Door handhaving controleert de overheid of burgers, bedrijven en bijvoorbeeld overheidsorganen zich aan de wet- en regelgeving houden. Onder handhaving wordt verstaan het door controle (toezicht en opsporing) en het toepassen (of dreigen daarmee) van bestuursrechtelijke sancties, bereiken dat het bepaalde bij of krachtens enig wettelijk voorschrift wordt nageleefd. De handhaving van de van toepassing zijnde regeling binnen de gemeente Utrecht, wordt uitgevoerd door diverse diensten en afdelingen. Zo wordt namens het college onder andere gehandhaafd op de regels van dit bestemmingsplan.

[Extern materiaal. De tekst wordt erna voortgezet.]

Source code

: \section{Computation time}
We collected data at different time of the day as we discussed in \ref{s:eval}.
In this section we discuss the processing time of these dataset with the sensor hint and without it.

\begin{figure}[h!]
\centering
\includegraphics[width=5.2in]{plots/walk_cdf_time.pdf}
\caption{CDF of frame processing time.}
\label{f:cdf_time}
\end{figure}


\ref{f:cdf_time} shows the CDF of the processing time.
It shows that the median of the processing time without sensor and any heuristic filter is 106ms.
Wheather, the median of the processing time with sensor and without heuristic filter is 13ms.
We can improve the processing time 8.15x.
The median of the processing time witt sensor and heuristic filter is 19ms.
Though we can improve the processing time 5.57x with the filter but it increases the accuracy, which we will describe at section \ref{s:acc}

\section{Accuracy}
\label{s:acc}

Dit betekent dat de regels voor wat betreft het gebruik en de bebouwingsregels worden gehandhaafd. Dit gebeurt veelal door toetsing tijdens het behandelen van de aanvragen om vergunning, maar kan ook gebeuren als gevolg van toezicht tijdens de uitvoering van de bouw of op grond van een eigen constatering indien een bouwwerk of een perceel in strijd met het bestemmingsplan wordt gebruikt. Indien er bijvoorbeeld sprake is van illegale ingebruikname van gemeentelijke grond, dan zal hiertegen worden opgetreden.

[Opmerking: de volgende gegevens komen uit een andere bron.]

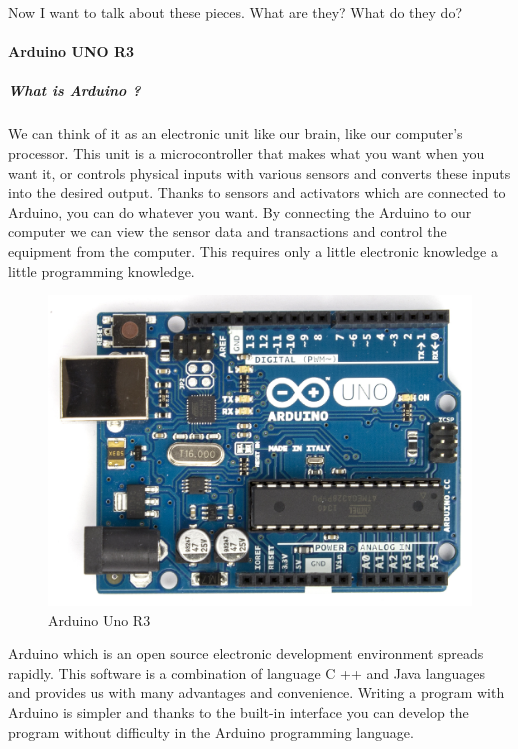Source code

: \documentclass[11pt]{article}
\begin{document}
\begin{flushleft}
Now I want to talk about these pieces. What are they? What do they do?
\end{flushleft}

\vspace{0.3cm}

\paragraph{Arduino UNO R3}
\subparagraph*{What is Arduino ?}
\begin{flushleft}
We can think of it as an electronic unit like our brain, like our computer’s processor. This unit is a microcontroller that makes what you want when you want it, or controls physical inputs with various sensors and converts these inputs into the desired output. Thanks to sensors and activators which are connected to Arduino, you can do whatever you want. By connecting the Arduino to our computer we can view the sensor data and transactions and control the equipment from the computer. This requires only a little electronic knowledge a
little programming knowledge.\\
\vspace{0.2cm}
\begin{figure}[h]
\centering
\includegraphics[scale=.25]{arduino.png}
\caption{Arduino Uno R3}
\end{figure}
\vspace{0.2cm}
Arduino which is an open source electronic development environment spreads rapidly. This software is a combination of language C ++ and Java languages and provides us with many advantages and convenience. Writing a program with Arduino is simpler and thanks to the built-in interface you can develop the program without difficulty in the Arduino programming language.
\end{flushleft}
\end{document}

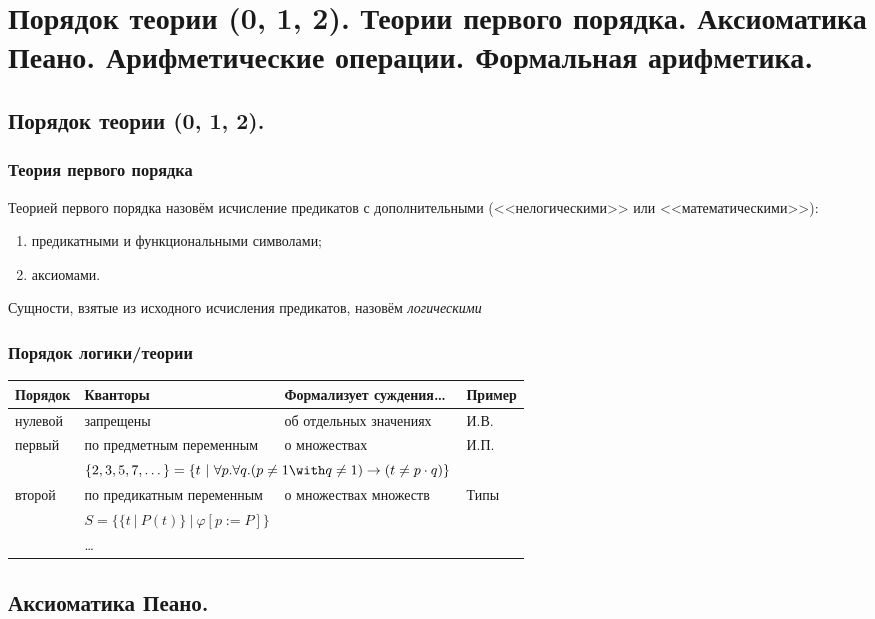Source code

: \documentclass[10pt,a4paper,oneside]{article}
\begin{document}
\section{Порядок теории (0, 1, 2). Теории первого порядка. Аксиоматика Пеано. Арифметические операции. Формальная арифметика.}
\subsection{Порядок теории (0, 1, 2).}

\subsubsection{Теория первого порядка}
Теорией первого порядка назовём исчисление предикатов с дополнительными (<<нелогическими>>
или <<математическими>>):
\begin{enumerate}
\item предикатными и функциональными символами;
\item аксиомами.
\end{enumerate}

Сущности, взятые из исходного исчисления предикатов, назовём \emph{логическими}

\subsubsection{Порядок логики/теории}
\begin{tabular}{llll}
Порядок & Кванторы & Формализует суждения\dots & Пример\\\hline
нулевой & запрещены & об отдельных значениях & И.В.\\
первый & по предметным переменным & о множествах & И.П.\\
    &   \multicolumn{2}{l}{\color{olive}$\{2,3,5,7,\dots\} = \{ t\ |\ \forall p.\forall q.(p \ne 1 \with q \ne 1) \rightarrow (t \ne p\cdot q)\}$}\\
второй & по предикатным переменным & о множествах множеств & Типы\\
    &   \multicolumn{2}{l}{\color{olive}$S = \{ \{t\ |\ P(t)\}\ |\ \varphi[p := P] \}$}\\
 & \dots 
\end{tabular}

\subsection{Аксиоматика Пеано.}
\end{document}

Het doel van het handhavend optreden van de gemeente is niet direct gekoppeld aan de noodzaak van een actueel bestemmingplan. Voor de bewoners van het plangebied is duidelijk waar zij aan toe zijn (qua bouwen, zoals bijvoorbeeld uitbreiding van de woning, en qua gebruik), maar het niet handhaven haalt de effectiviteit van een actueel bestemmingsplan onderuit. De toegevoegde waarde van het verlenen van een vergunning voor een vrijstaand bijbehorend bouwwerk is niet groot, indien er op andere plaatsen - zonder vergunning - vrijstaande bijbehorende bouwwerken zijn geplaatst. Dit wordt nog eens problematischer zodra een vergunning wordt geweigerd, terwijl diverse vergelijkbare bouwwerken reeds illegaal zijn geplaatst. In dit laatste geval is de roep om handhavend op te treden dan ook het grootst.

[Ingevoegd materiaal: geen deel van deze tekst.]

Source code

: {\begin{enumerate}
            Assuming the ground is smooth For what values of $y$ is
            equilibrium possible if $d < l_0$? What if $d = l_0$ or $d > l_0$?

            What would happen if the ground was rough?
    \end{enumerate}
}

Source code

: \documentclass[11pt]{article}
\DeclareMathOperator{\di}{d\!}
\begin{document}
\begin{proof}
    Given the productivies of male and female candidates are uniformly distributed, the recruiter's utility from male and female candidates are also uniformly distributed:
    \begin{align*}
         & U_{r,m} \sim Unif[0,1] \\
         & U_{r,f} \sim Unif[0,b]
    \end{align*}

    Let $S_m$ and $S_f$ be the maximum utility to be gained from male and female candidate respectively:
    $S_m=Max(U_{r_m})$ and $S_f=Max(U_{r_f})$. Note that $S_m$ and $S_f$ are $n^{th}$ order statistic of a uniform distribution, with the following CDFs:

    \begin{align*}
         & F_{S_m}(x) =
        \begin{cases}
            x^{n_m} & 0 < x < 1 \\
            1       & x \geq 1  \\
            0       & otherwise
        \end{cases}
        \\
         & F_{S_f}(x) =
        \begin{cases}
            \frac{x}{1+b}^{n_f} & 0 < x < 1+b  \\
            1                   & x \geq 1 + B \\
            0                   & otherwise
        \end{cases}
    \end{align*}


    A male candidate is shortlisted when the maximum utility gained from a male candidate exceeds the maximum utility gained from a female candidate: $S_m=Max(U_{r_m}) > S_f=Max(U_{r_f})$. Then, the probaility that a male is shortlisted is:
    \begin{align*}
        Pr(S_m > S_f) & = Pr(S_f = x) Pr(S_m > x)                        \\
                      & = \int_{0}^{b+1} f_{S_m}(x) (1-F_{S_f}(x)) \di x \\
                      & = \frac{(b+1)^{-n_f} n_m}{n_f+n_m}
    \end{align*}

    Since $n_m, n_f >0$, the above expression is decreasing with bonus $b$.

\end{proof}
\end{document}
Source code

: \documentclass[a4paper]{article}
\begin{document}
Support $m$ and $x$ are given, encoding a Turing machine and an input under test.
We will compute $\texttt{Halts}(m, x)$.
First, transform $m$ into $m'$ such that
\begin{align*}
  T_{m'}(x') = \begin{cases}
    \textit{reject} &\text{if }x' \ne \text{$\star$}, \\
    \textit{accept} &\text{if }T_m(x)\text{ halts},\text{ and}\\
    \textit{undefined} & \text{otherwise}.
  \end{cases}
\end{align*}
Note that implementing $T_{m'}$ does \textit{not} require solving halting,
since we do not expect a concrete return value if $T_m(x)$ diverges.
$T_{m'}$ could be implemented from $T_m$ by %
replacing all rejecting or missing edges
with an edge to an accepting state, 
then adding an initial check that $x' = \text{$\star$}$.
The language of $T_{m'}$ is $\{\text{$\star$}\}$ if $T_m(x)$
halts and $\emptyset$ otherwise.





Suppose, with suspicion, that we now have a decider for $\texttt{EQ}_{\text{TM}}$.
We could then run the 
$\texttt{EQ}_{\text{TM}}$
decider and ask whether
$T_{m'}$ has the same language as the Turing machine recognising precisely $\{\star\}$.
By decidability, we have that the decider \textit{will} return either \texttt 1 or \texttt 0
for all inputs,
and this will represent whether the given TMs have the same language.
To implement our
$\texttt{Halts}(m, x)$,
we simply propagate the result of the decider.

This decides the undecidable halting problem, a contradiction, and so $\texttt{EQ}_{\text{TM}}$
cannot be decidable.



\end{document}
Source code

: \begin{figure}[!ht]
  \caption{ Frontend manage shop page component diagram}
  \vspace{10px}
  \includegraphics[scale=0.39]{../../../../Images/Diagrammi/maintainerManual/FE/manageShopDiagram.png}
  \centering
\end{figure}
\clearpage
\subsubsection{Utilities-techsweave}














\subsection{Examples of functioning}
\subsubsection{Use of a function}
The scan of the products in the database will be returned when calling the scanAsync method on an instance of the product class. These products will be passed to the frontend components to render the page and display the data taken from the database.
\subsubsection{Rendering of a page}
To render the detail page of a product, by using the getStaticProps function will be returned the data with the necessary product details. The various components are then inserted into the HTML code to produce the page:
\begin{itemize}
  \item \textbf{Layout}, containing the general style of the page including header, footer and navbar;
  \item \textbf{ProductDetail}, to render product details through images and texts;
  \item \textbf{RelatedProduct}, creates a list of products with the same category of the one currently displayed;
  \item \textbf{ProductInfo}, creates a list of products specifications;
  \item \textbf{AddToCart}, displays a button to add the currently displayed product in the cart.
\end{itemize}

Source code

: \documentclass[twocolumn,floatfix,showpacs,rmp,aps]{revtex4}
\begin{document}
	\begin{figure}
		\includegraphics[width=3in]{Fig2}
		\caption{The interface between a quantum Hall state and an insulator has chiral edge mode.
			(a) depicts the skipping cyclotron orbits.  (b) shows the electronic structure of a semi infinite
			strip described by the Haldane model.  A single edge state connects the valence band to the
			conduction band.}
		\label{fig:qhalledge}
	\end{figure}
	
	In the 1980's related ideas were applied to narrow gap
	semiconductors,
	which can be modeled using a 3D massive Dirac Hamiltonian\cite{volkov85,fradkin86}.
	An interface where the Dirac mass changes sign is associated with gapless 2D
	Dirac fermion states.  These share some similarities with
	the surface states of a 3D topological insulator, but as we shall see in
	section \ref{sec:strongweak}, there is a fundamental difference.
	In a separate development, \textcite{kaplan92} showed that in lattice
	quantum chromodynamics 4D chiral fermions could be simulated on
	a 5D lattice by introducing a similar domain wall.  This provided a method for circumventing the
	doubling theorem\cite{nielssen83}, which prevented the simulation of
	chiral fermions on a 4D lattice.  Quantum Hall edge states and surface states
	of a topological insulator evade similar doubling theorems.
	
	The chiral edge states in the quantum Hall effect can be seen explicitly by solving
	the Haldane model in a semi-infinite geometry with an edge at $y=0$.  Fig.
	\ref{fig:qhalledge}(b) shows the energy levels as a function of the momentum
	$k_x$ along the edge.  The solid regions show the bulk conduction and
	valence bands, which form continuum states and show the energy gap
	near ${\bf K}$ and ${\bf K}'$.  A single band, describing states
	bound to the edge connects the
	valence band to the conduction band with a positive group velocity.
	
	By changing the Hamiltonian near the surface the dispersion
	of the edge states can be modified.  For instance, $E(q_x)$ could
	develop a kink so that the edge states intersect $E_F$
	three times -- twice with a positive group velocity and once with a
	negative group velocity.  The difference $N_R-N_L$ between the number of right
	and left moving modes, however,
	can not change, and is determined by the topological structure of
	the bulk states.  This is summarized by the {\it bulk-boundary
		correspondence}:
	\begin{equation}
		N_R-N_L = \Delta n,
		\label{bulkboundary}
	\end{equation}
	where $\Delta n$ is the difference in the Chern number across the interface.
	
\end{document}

Op grond van de Algemene wet bestuursrecht heeft het college een tweetal instrumenten bij handhaving van bestemmingsplannen tot haar beschikking: bestuursdwang en dwangsom. Bij het toepassen van bestuursdwang wordt de overtreding (het geconstateerde illegale bouwwerk c.q. gebruik) ongedaan gemaakt op kosten van de overtreder. Dit kan betekenen dat een bouwwerk door de gemeente wordt afgebroken en de kosten van bijvoorbeeld de aannemer en de gemeentelijke kosten op de overtreder worden verhaald.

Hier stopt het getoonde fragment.